(Collected data)
..........

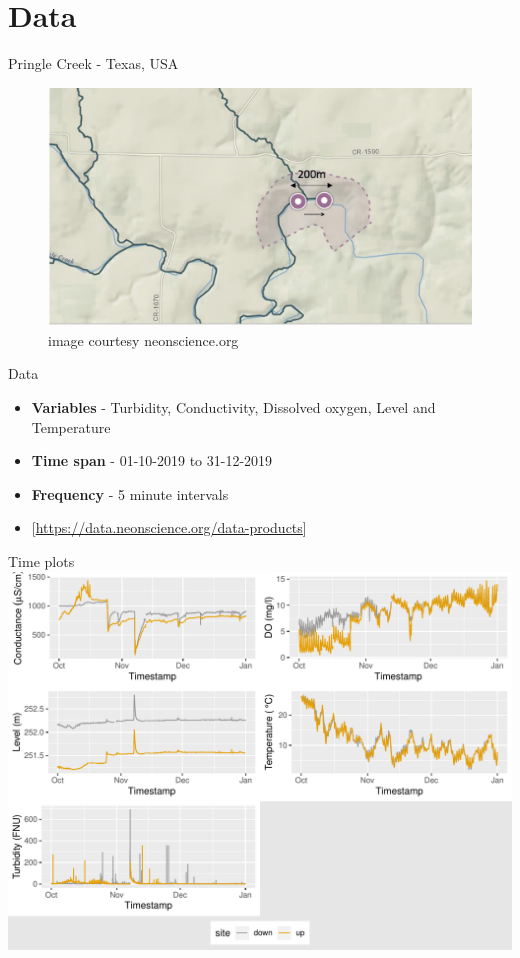 \documentclass[14pt,ignorenonframetext,compress]{beamer}
\begin{document}
\hypertarget{data}{%
\section{Data}\label{data}}

\begin{frame}{Pringle Creek - Texas, USA}
\protect\hypertarget{pringle-creek---texas-usa}{}
\begin{figure}
\includegraphics[width=1\linewidth]{plots/Pringle-creek-map} \caption{image courtesy neonscience.org}\label{fig:pringle-creek-map}
\end{figure}
\end{frame}

\begin{frame}{Data}
\protect\hypertarget{data-1}{}
\begin{itemize}
\item
  \textbf{Variables} - Turbidity, Conductivity, Dissolved oxygen, Level
  and Temperature
\item
  \textbf{Time span} - 01-10-2019 to 31-12-2019
\item
  \textbf{Frequency} - 5 minute intervals
\item
  {[}\url{https://data.neonscience.org/data-products}{]}
\end{itemize}
\end{frame}

\begin{frame}{Time plots}
\protect\hypertarget{time-plots}{}
\includegraphics[width=1\linewidth]{slides_files/figure-beamer/tsplots-1}
\end{frame}
\end{document}
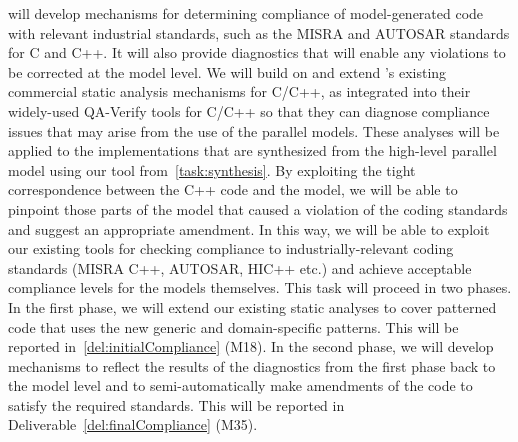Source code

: \begin{Workpackage}{\thewpno}
\begin{Task}
\TaskResults{
\ref{del:initialCompliance}
\ref{del:finalCompliance}
}
\TaskHeader{}
\theTask{} will develop mechanisms for determining compliance of model-generated
code with relevant industrial standards, such as the MISRA and AUTOSAR standards for C and C++.
It will also provide diagnostics that will enable any violations to be corrected at the
model level. We will build on and extend \PRLshort{}'s existing commercial static analysis mechanisms for C/C++,
as integrated into their widely-used QA-Verify tools for C/C++ so that they can diagnose compliance issues that may arise
from the use of the parallel models.  These analyses will be applied to the
implementations that are synthesized from the high-level parallel model using our tool from~\ref{task:synthesis}.
By exploiting the tight correspondence between the C++ code and the model,
we will be able to pinpoint those parts of the model that caused a violation of the coding
standards and suggest an appropriate amendment.
In this way, we will be able to exploit our existing tools for checking compliance to
industrially-relevant coding standards (MISRA C++, AUTOSAR, HIC++ etc.) and achieve
acceptable compliance levels for the models themselves. This task will proceed
in two phases. In the first phase, we will extend our existing
static analyses to cover patterned code that uses the new \TheProject{} generic and domain-specific patterns. This will be reported
in~\ref{del:initialCompliance} (M18). In the second phase, we will develop
mechanisms to reflect the results of the diagnostics from the first phase
back to the model level and to semi-automatically make amendments of the
code to satisfy the required standards. This will be reported
in Deliverable~\ref{del:finalCompliance} (M35).
\end{Task}


\end{Workpackage}
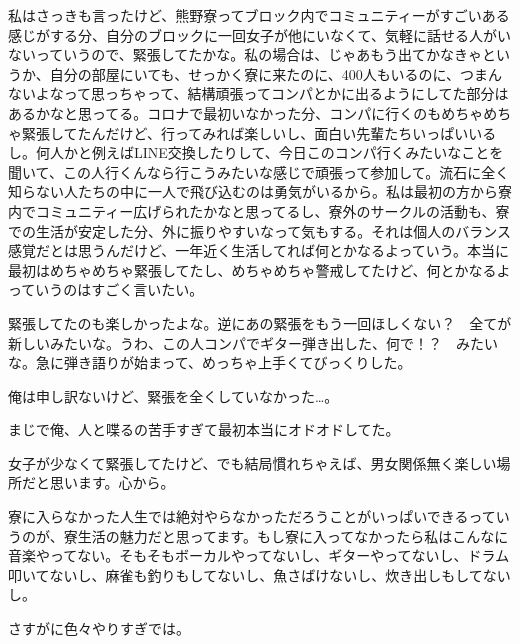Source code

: \begin{multicols}{2}
私はさっきも言ったけど、熊野寮ってブロック内でコミュニティーがすごいある感じがする分、自分のブロックに一回女子が他にいなくて、気軽に話せる人がいないっていうので、緊張してたかな。私の場合は、じゃあもう出てかなきゃというか、自分の部屋にいても、せっかく寮に来たのに、400人もいるのに、つまんないよなって思っちゃって、結構頑張ってコンパとかに出るようにしてた部分はあるかなと思ってる。コロナで最初いなかった分、コンパに行くのもめちゃめちゃ緊張してたんだけど、行ってみれば楽しいし、面白い先輩たちいっぱいいるし。何人かと例えばLINE交換したりして、今日このコンパ行くみたいなことを聞いて、この人行くんなら行こうみたいな感じで頑張って参加して。流石に全く知らない人たちの中に一人で飛び込むのは勇気がいるから。私は最初の方から寮内でコミュニティー広げられたかなと思ってるし、寮外のサークルの活動も、寮での生活が安定した分、外に振りやすいなって気もする。それは個人のバランス感覚だとは思うんだけど、一年近く生活してれば何とかなるよっていう。本当に最初はめちゃめちゃ緊張してたし、めちゃめちゃ警戒してたけど、何とかなるよっていうのはすごく言いたい。

緊張してたのも楽しかったよな。逆にあの緊張をもう一回ほしくない？　全てが新しいみたいな。うわ、この人コンパでギター弾き出した、何で！？　みたいな。急に弾き語りが始まって、めっちゃ上手くてびっくりした。

俺は申し訳ないけど、緊張を全くしていなかった…。

まじで俺、人と喋るの苦手すぎて最初本当にオドオドしてた。

女子が少なくて緊張してたけど、でも結局慣れちゃえば、男女関係無く楽しい場所だと思います。心から。

寮に入らなかった人生では絶対やらなかっただろうことがいっぱいできるっていうのが、寮生活の魅力だと思ってます。もし寮に入ってなかったら私はこんなに音楽やってない。そもそもボーカルやってないし、ギターやってないし、ドラム叩いてないし、麻雀も釣りもしてないし、魚さばけないし、炊き出しもしてないし。

さすがに色々やりすぎでは。


\end{multicols}
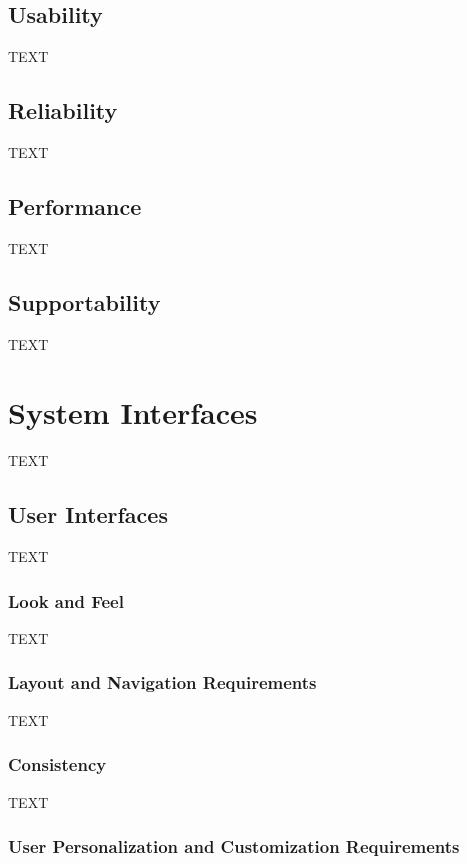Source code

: \subsection{Usability}

TEXT

\subsection{Reliability}

TEXT

\subsection{Performance}

TEXT

\subsection{Supportability}

TEXT

\section{System Interfaces}

TEXT

\subsection{User Interfaces}

TEXT

\subsubsection{Look and Feel}

TEXT

\subsubsection{Layout and Navigation Requirements}

TEXT

\subsubsection{Consistency}

TEXT

\subsubsection{User Personalization and Customization Requirements}

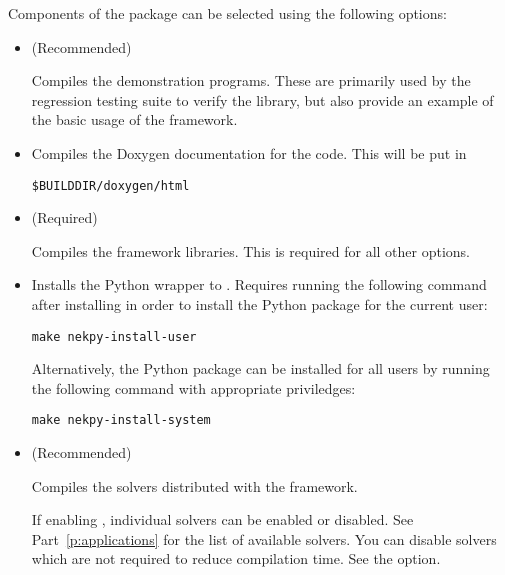 Components of the \nekpp package can be selected using the following options:
\begin{itemize}
    \item {} (Recommended)

    Compiles the demonstration programs. These are primarily used by the
    regression testing suite to verify the \nekpp library, but also provide an
    example of the basic usage of the framework.

    \item {}

    Compiles the Doxygen documentation for the code. This will be put in
    \begin{lstlisting}[style=BashInputStyle]
    $BUILDDIR/doxygen/html
    \end{lstlisting}

    \item {} (Required)

    Compiles the \nekpp framework libraries. This is required for all other
    options.

    \item {}

    Installs the Python wrapper to \nekpp. Requires running the following command 
    after installing \nekpp in order to install the Python package for the 
    current user:
    \begin{lstlisting}[style=BashInputStyle]
    make nekpy-install-user
    \end{lstlisting}

    Alternatively, the Python package can be installed for all users by running
    the following command with appropriate priviledges:
    \begin{lstlisting}[style=BashInputStyle]
    make nekpy-install-system
    \end{lstlisting}

    \item {} (Recommended)

    Compiles the solvers distributed with the \nekpp framework.

    If enabling , individual solvers can be
    enabled or disabled. See Part~\ref{p:applications} for the list of available
    solvers. You can disable solvers which are not required to reduce
    compilation time. See the  option.


\end{itemize}
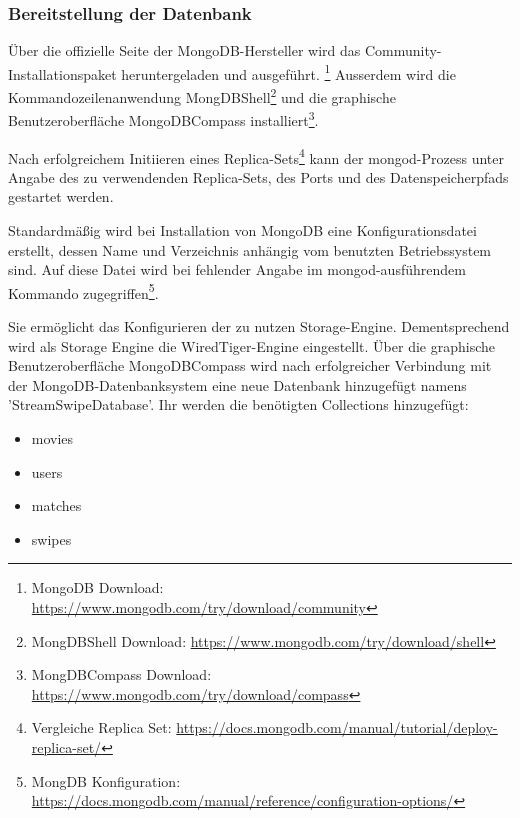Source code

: \subsubsection{Bereitstellung der Datenbank}
Über die offizielle Seite der MongoDB-Hersteller wird das Community-Installationspaket heruntergeladen und ausgeführt. \footnote{MongoDB Download: \url{ https://www.mongodb.com/try/download/community}}
Ausserdem wird die Kommandozeilenanwendung MongDBShell\footnote{MongDBShell Download: \url{ https://www.mongodb.com/try/download/shell}} und die
graphische Benutzeroberfläche MongoDBCompass installiert\footnote{MongDBCompass  Download: \url{https://www.mongodb.com/try/download/compass}}. 

Nach erfolgreichem Initiieren eines Replica-Sets\footnote{Vergleiche Replica Set: \url{https://docs.mongodb.com/manual/tutorial/deploy-replica-set/}}
kann der mongod-Prozess unter Angabe des zu verwendenden Replica-Sets, des Ports und des Datenspeicherpfads gestartet werden. \newline


\noindent
Standardmäßig wird bei Installation von MongoDB eine Konfigurationsdatei erstellt, dessen Name und Verzeichnis anhängig vom benutzten Betriebssystem sind. Auf diese Datei wird bei fehlender Angabe im mongod-ausführendem Kommando zugegriffen\footnote{MongDB Konfiguration: \url{https://docs.mongodb.com/manual/reference/configuration-options/}}.

Sie ermöglicht das Konfigurieren der zu nutzen Storage-Engine. Dementsprechend wird als Storage Engine die WiredTiger-Engine eingestellt. 
Über die graphische Benutzeroberfläche MongoDBCompass wird nach erfolgreicher Verbindung mit der MongoDB-Datenbanksystem eine neue Datenbank hinzugefügt namens 'StreamSwipeDatabase'. Ihr werden die benötigten Collections hinzugefügt:

\begin{itemize}
\item movies
\item users
\item matches
\item swipes
\end{itemize}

..........

• [ACTIVITY]: The answer must be a single number: the count of lines in the data that include the word "models".

• [ANSWER TO THE PROBLEM]: 2